[Work order] Starting at the line below holding "in Questions 1-12." and stopping at the line holding "his seed? Gen.", print every line exactly, both ends included, and leave the rest out.

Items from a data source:
-------

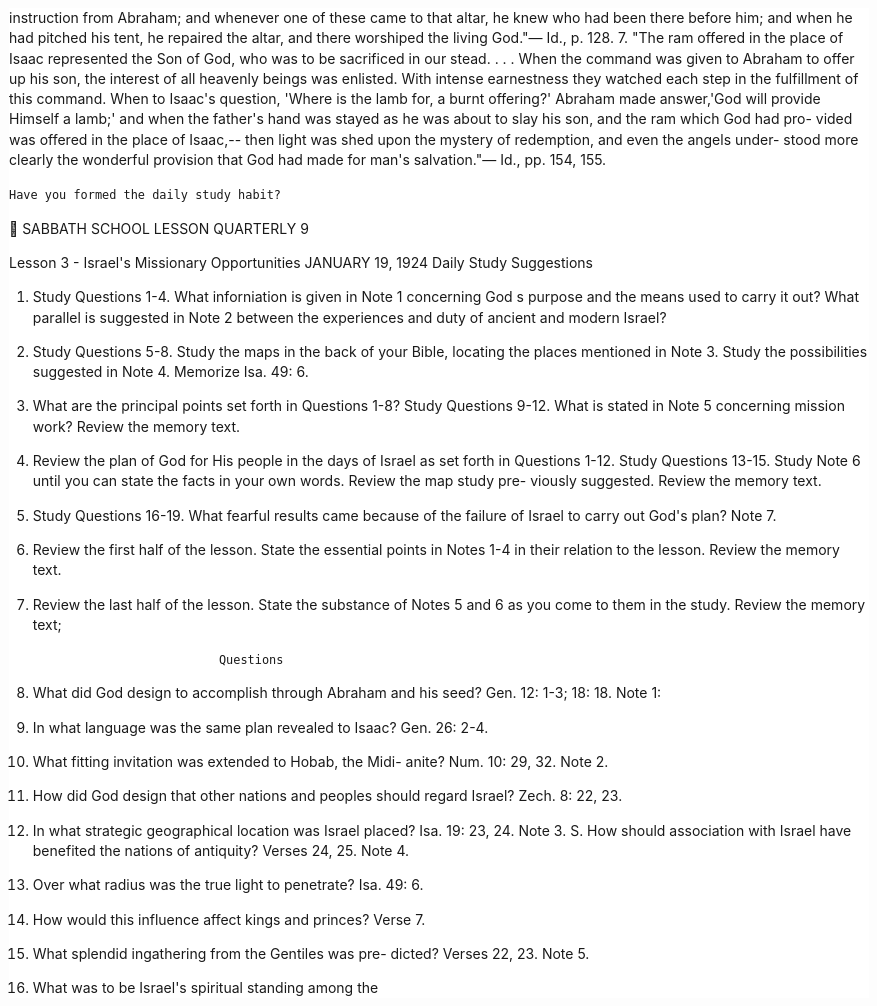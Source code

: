 instruction from Abraham; and whenever one of these came
to that altar, he knew who had been there before him; and
when he had pitched his tent, he repaired the altar, and there
worshiped the living God."— Id., p. 128.
    7. "The ram offered in the place of Isaac represented the
Son of God, who was to be sacrificed in our stead. . . . When
the command was given to Abraham to offer up his son, the
interest of all heavenly beings was enlisted. With intense
earnestness they watched each step in the fulfillment of this
command. When to Isaac's question, 'Where is the lamb for,
a burnt offering?' Abraham made answer,'God will provide
Himself a lamb;' and when the father's hand was stayed as
he was about to slay his son, and the ram which God had pro-
vided was offered in the place of Isaac,-- then light was shed
upon the mystery of redemption, and even the angels under-
stood more clearly the wonderful provision that God had made
for man's salvation."— Id., pp. 154, 155.

    Have you formed the daily study habit?
              SABBATH SCHOOL LESSON QUARTERLY                               9

Lesson 3 - Israel's Missionary Opportunities
                            JANUARY      19, 1924
                       Daily Study Suggestions
1. Study Questions 1-4. What inforniation is given in Note 1 concerning
       God s purpose and the means used to carry it out? What parallel is
      suggested in Note 2 between the experiences and duty of ancient and
      modern Israel?
2. Study Questions 5-8. Study the maps in the back of your Bible, locating
      the places mentioned in Note 3. Study the possibilities suggested in
      Note 4. Memorize Isa. 49: 6.
3. What are the principal points set forth in Questions 1-8? Study Questions
      9-12. What is stated in Note 5 concerning mission work? Review
      the memory text.
4. Review the plan of God for His people in the days of Israel as set forth
      in Questions 1-12. Study Questions 13-15. Study Note 6 until you
      can state the facts in your own words. Review the map study pre-
      viously suggested. Review the memory text.
5. Study Questions 16-19. What fearful results came because of the failure
      of Israel to carry out God's plan? Note 7.
6. Review the first half of the lesson. State the essential points in Notes 1-4
      in their relation to the lesson. Review the memory text.
7. Review the last half of the lesson. State the substance of Notes 5 and 6
      as you come to them in the study. Review the memory text;

                                 Questions
1. What did God design to accomplish through Abraham and
       his seed? Gen. 12: 1-3; 18: 18. Note 1:
2. In what language was the same plan revealed to Isaac?
       Gen. 26: 2-4.
3. What fitting invitation was extended to Hobab, the Midi-
       anite? Num. 10: 29, 32. Note 2.
4. How did God design that other nations and peoples should
       regard Israel? Zech. 8: 22, 23.
5. In what strategic geographical location was Israel placed?
       Isa. 19: 23, 24. Note 3.
 S. How should association with Israel have benefited the
       nations of antiquity? Verses 24, 25. Note 4.
7. Over what radius was the true light to penetrate? Isa.
       49: 6.
8. How would this influence affect kings and princes?
       Verse 7.
9. What splendid ingathering from the Gentiles was pre-
       dicted? Verses 22, 23. Note 5.
10. What was to be Israel's spiritual standing among the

-------

[Task solution]
      in Questions 1-12. Study Questions 13-15. Study Note 6 until you
      can state the facts in your own words. Review the map study pre-
      viously suggested. Review the memory text.
5. Study Questions 16-19. What fearful results came because of the failure
      of Israel to carry out God's plan? Note 7.
6. Review the first half of the lesson. State the essential points in Notes 1-4
      in their relation to the lesson. Review the memory text.
7. Review the last half of the lesson. State the substance of Notes 5 and 6
      as you come to them in the study. Review the memory text;

                                 Questions
1. What did God design to accomplish through Abraham and
       his seed? Gen. 12: 1-3; 18: 18. Note 1:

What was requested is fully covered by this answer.